I want a headphone DAC for my ipod Touch and Sennheiser HD598 headphones within a range of Rs.15000. The DAC may be a desktop DAC or a portable one but I don't want portability at the cost of the sound quality. So even if it is a desktop one, it is OK with me. As you may know, HD598s are a neutral pair of headphones and very good ones at that, therefore I want a DAC which should amplify the sound qualities basically the soundstage and not preferably bass.

I checked out online and found some models matching my requirements. All of them are from FiiO as I couldn't find other brands in this price range. The likes of Asus are way too costly. The models I could find are FiiO - Kunlun E18, FiiO E17K - Alpen 2 and Fiio E17 - Alpen. Please tell me if any of them satisfies my requirements well and do they also work with Apple products and PCs. Please also feel free to recommend any other DAC apart from the above mentioned ones if it is better.

Any suggestions would be appreciated.

Thanks


----------



## Darshan Singh (Jul 29, 2015)

Please reply somebody. Tell me please whether FiiO E18 will improve the sound with the iPod or not as it is advertised everywhere as primarily an Android DAC.


----------



## Raziel (Jul 29, 2015)

About FiiO, i have the FiiO e12 amp,  (no dac) and it's pretty good, but not great. The vocals are good and warm, typical fiio sound. I'd suggest Cayin C6 dac, over the fiio e18. Not sure about the availability here. I have the Cayin N6 dap which i use as a dac and it sounds brilliant, much better than fiio.


----------



## Darshan Singh (Jul 30, 2015)

Thanks a ton for replying Raziel especially because no one else bothered to reply. The problem is Cayin is not available in India and FiiO is only one of the few brands available in this price range. Anyways, thanks again for taking your time to suggest.


----------



## The Incinerator (Jul 30, 2015)

Contact Sound by Design for Cayin in India. For Rs 15K forget a Cayin for now. Get a better source like the Fiio X3 2nd gen with Fiio E11K2 for now. It will all well be within Rs 18 K and an awsome rig.


----------



## Darshan Singh (Aug 1, 2015)

Thanks buddy but I don't want a DAP. I already have iPod Touch no matter how its sound quality is. I just want a DAC. So please recommend a DAC which is easily available in India. The reviews of E11K2 alone are also good.

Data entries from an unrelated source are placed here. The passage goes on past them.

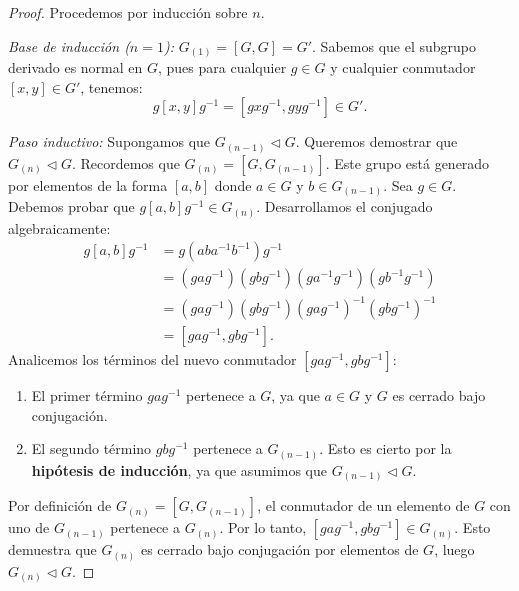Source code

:\begin{proof}
    Procedemos por inducción sobre $n$.
    
    \textit{Base de inducción ($n=1$):}
    $G_{(1)} = [G, G] = G'$. Sabemos que el subgrupo derivado es normal en $G$, pues para cualquier $g \in G$ y cualquier conmutador $[x, y] \in G'$, tenemos:
    \begin{equation*}
        g[x, y]g^{-1} = [gxg^{-1}, gyg^{-1}] \in G'.
    \end{equation*}
    
    \textit{Paso inductivo:}
    Supongamos que $G_{(n-1)} \triangleleft G$. Queremos demostrar que $G_{(n)} \triangleleft G$.
    Recordemos que $G_{(n)} = [G, G_{(n-1)}]$. Este grupo está generado por elementos de la forma $[a, b]$ donde $a \in G$ y $b \in G_{(n-1)}$.
    Sea $g \in G$. Debemos probar que $g[a, b]g^{-1} \in G_{(n)}$.
    Desarrollamos el conjugado algebraicamente:
    \begin{align*}
        g[a, b]g^{-1} &= g(aba^{-1}b^{-1})g^{-1} \\
        &= (gag^{-1})(gbg^{-1})(ga^{-1}g^{-1})(gb^{-1}g^{-1}) \\
        &= (gag^{-1})(gbg^{-1})(gag^{-1})^{-1}(gbg^{-1})^{-1} \\
        &= [gag^{-1}, gbg^{-1}].
    \end{align*}
    Analicemos los términos del nuevo conmutador $[gag^{-1}, gbg^{-1}]$:
    \begin{enumerate}
        \item El primer término $gag^{-1}$ pertenece a $G$, ya que $a \in G$ y $G$ es cerrado bajo conjugación.
        \item El segundo término $gbg^{-1}$ pertenece a $G_{(n-1)}$. Esto es cierto por la \textbf{hipótesis de inducción}, ya que asumimos que $G_{(n-1)} \triangleleft G$.
    \end{enumerate}
    Por definición de $G_{(n)} = [G, G_{(n-1)}]$, el conmutador de un elemento de $G$ con uno de $G_{(n-1)}$ pertenece a $G_{(n)}$.
    Por lo tanto, $[gag^{-1}, gbg^{-1}] \in G_{(n)}$.
    Esto demuestra que $G_{(n)}$ es cerrado bajo conjugación por elementos de $G$, luego $G_{(n)} \triangleleft G$.
\end{proof}



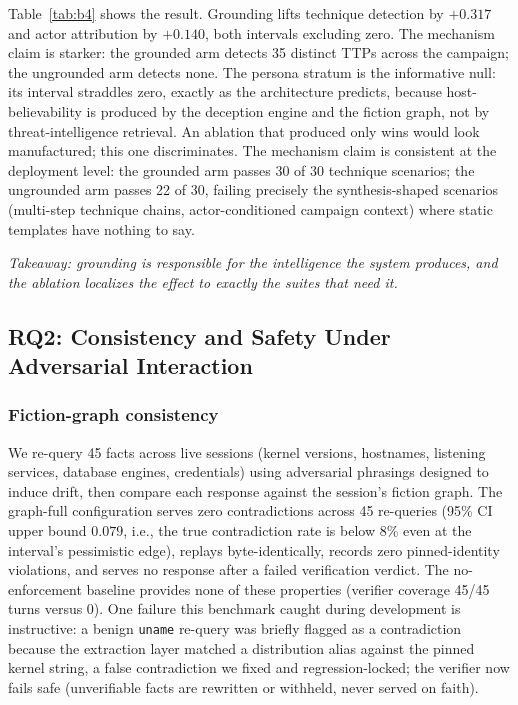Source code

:Table~\ref{tab:b4} shows the result. Grounding lifts technique detection
by $+0.317$ and actor attribution by $+0.140$, both intervals excluding
zero. The mechanism claim is starker: the grounded arm detects 35 distinct
TTPs across the campaign; the ungrounded arm detects none. The persona
stratum is the informative null: its interval straddles zero, exactly as
the architecture predicts, because host-believability is produced by the
deception engine and the fiction graph, not by threat-intelligence
retrieval. An ablation that produced only wins would look manufactured;
this one discriminates. The mechanism claim is consistent at the
deployment level: the grounded arm passes 30 of 30 technique scenarios;
the ungrounded arm passes 22 of 30, failing precisely the
synthesis-shaped scenarios (multi-step technique chains, actor-conditioned
campaign context) where static templates have nothing to say.

\emph{Takeaway: grounding is responsible for the intelligence the system
produces, and the ablation localizes the effect to exactly the suites
that need it.}

\subsection{RQ2: Consistency and Safety Under Adversarial Interaction}
\label{sec:rq2}

\subsubsection{Fiction-graph consistency}
We re-query 45 facts across live sessions (kernel versions, hostnames,
listening services, database engines, credentials) using adversarial
phrasings designed to induce drift, then compare each response against
the session's fiction graph. The graph-full configuration serves zero
contradictions across 45 re-queries (95\% CI upper bound $0.079$, i.e.,
the true contradiction rate is below 8\% even at the interval's
pessimistic edge), replays byte-identically, records
zero pinned-identity violations, and serves no response after a failed
verification verdict. The no-enforcement baseline provides none of these
properties (verifier coverage 45/45 turns versus 0). One failure this
benchmark caught during development is instructive: a benign
\texttt{uname} re-query was briefly flagged as a contradiction because
the extraction layer matched a distribution alias against the pinned
kernel string, a false contradiction we fixed and regression-locked; the
verifier now fails safe (unverifiable facts are rewritten or withheld,
never served on faith).

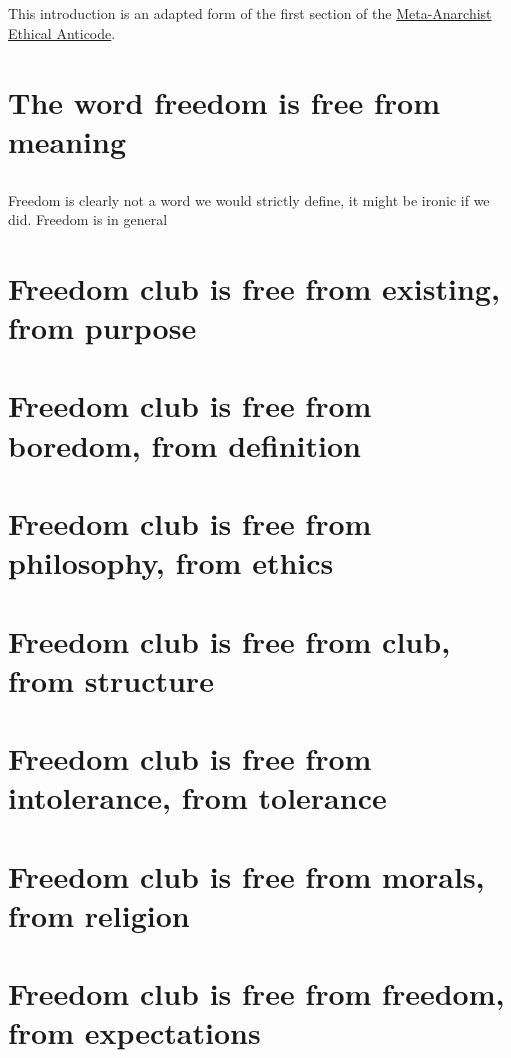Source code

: \documentclass[letter]{article}
\begin{document}
\subsection{}
This introduction is an adapted form of the first section of the \href{https://www.reddit.com/r/metaanarchy/comments/iwlqz8/the_metaanarchist_ethical_anticode/}{Meta-Anarchist Ethical Anticode}.
\section{The word freedom is free from meaning}
\subsection{}
Freedom is clearly not a word we would strictly define, it might be ironic if we did. Freedom is in general
\section{Freedom club is free from existing, from purpose}
\section{Freedom club is free from boredom, from definition}
\section{Freedom club is free from philosophy, from ethics}
\section{Freedom club is free from club, from structure}
\section{Freedom club is free from intolerance, from tolerance}
\section{Freedom club is free from morals, from religion}
\section{Freedom club is free from freedom, from expectations}
\subsection{}
\end{document}
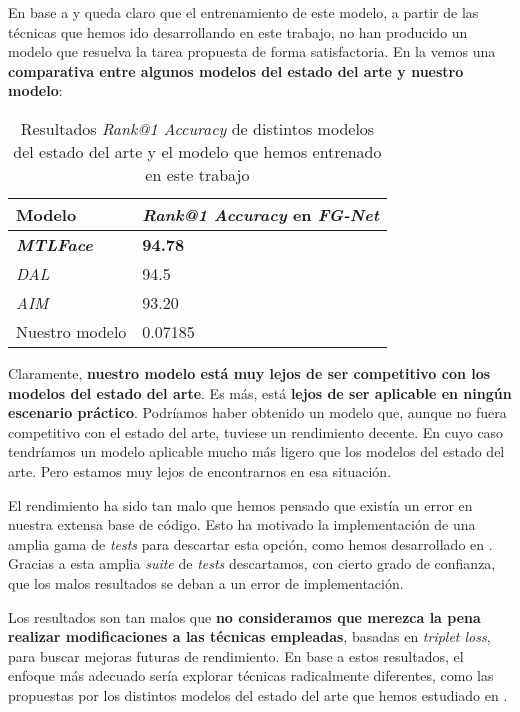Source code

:En base a  y  queda claro que el entrenamiento de este modelo, a partir de las técnicas que hemos ido desarrollando en este trabajo, no han producido un modelo que resuelva la tarea propuesta de forma satisfactoria. En la  vemos una \textbf{comparativa entre algunos modelos del estado del arte y nuestro modelo}:

\begin{table}[!hbtp]
\centering
\begin{tabular}{|l|l|}
    \hline
    Modelo                    & \textit{Rank@1 Accuracy} en \textit{FG-Net} \\
    \hline

    \textbf{\textit{MTLFace}} & \textbf{94.78}                              \\
    \textit{DAL}              & 94.5                                        \\
    \textit{AIM}              & 93.20                                       \\
    Nuestro modelo            & 0.07185                                     \\
    \hline

\end{tabular}
\caption{Resultados \textit{Rank@1 Accuracy} de distintos modelos del estado del arte y el modelo que hemos entrenado en este trabajo}
\label{table:estado_del_arte_y_mi_modelo}
\end{table}

Claramente, \textbf{nuestro modelo está muy lejos de ser competitivo con los modelos del estado del arte}. Es más, está \textbf{lejos de ser aplicable en ningún escenario práctico}. Podríamos haber obtenido un modelo que, aunque no fuera competitivo con el estado del arte, tuviese un rendimiento decente. En cuyo caso tendríamos un modelo aplicable mucho más ligero que los modelos del estado del arte. Pero estamos muy lejos de encontrarnos en esa situación.

El rendimiento ha sido tan malo que hemos pensado que existía un error en nuestra extensa base de código. Esto ha motivado la implementación de una amplia gama de \textit{tests} para descartar esta opción, como hemos desarrollado en . Gracias a esta amplia \textit{suite} de \textit{tests} descartamos, con cierto grado de confianza, que los malos resultados se deban a un error de implementación.

Los resultados son tan malos que \textbf{no consideramos que merezca la pena realizar modificaciones a las técnicas empleadas}, basadas en \textit{triplet loss}, para buscar mejoras futuras de rendimiento. En base a estos resultados, el enfoque más adecuado sería explorar técnicas radicalmente diferentes, como las propuestas por los distintos modelos del estado del arte que hemos estudiado en .
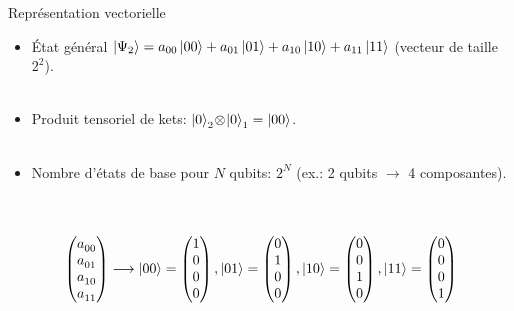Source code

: \documentclass[aspectratio=169,12pt]{beamer}
\begin{document}
\begin{frame}{Représentation vectorielle}
  \begin{itemize}
    \item État général $\ket{\Psi_2} = a_{00}\ket{00}+a_{01}\ket{01}+a_{10}\ket{10}+a_{11}\ket{11}$ (vecteur de taille $2^2$).
    \\~\\
    \item Produit tensoriel de kets: $\ket{0}_2\!\otimes\!\ket{0}_1=\ket{00}$.
    \\~\\
    \item Nombre d'états de base pour $N$ qubits: $2^N$ (ex.: 2 qubits $\rightarrow$ 4 composantes).
  \end{itemize}
  ~\\~\\
  $\qquad \qquad\begin{pmatrix} 
    a_{00}^{} \\
    a_{01}^{} \\
    a_{10}^{}\\
    a_{11}^{} \\
\end{pmatrix} \longrightarrow \ket{00} = \begin{pmatrix} 
    1\\
    0\\
    0\\
    0\\
\end{pmatrix} , \ket{01} = \begin{pmatrix} 
    0\\
    1\\
    0\\
    0\\
\end{pmatrix}, \ket{10} = \begin{pmatrix} 
    0\\
    0\\
    1\\
    0\\
\end{pmatrix} , \ket{11} = \begin{pmatrix} 
    0\\
    0\\
    0\\
    1\\
\end{pmatrix}  $
\end{frame}
\end{document}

So should I go for that or E18 is better than that?


----------



## The Incinerator (Aug 1, 2015)

Getting a separate DAC and carrying a source when all can be rolled in to one with DSD playback capability I think getting a amp and the x3 would have been a better option as the amp would drive any headphone to its best with a source doing the details. 

But if you just want a DAC -AMP get the FiiO E18 KUNLUN. Its superb too with that PCM 1795. But a two box front end means two clocks working in tandem which might create jitters.


----------



## Darshan Singh (Aug 7, 2015)

Thanks Incinerator,

I am going to order E18 today and see how it is.


----------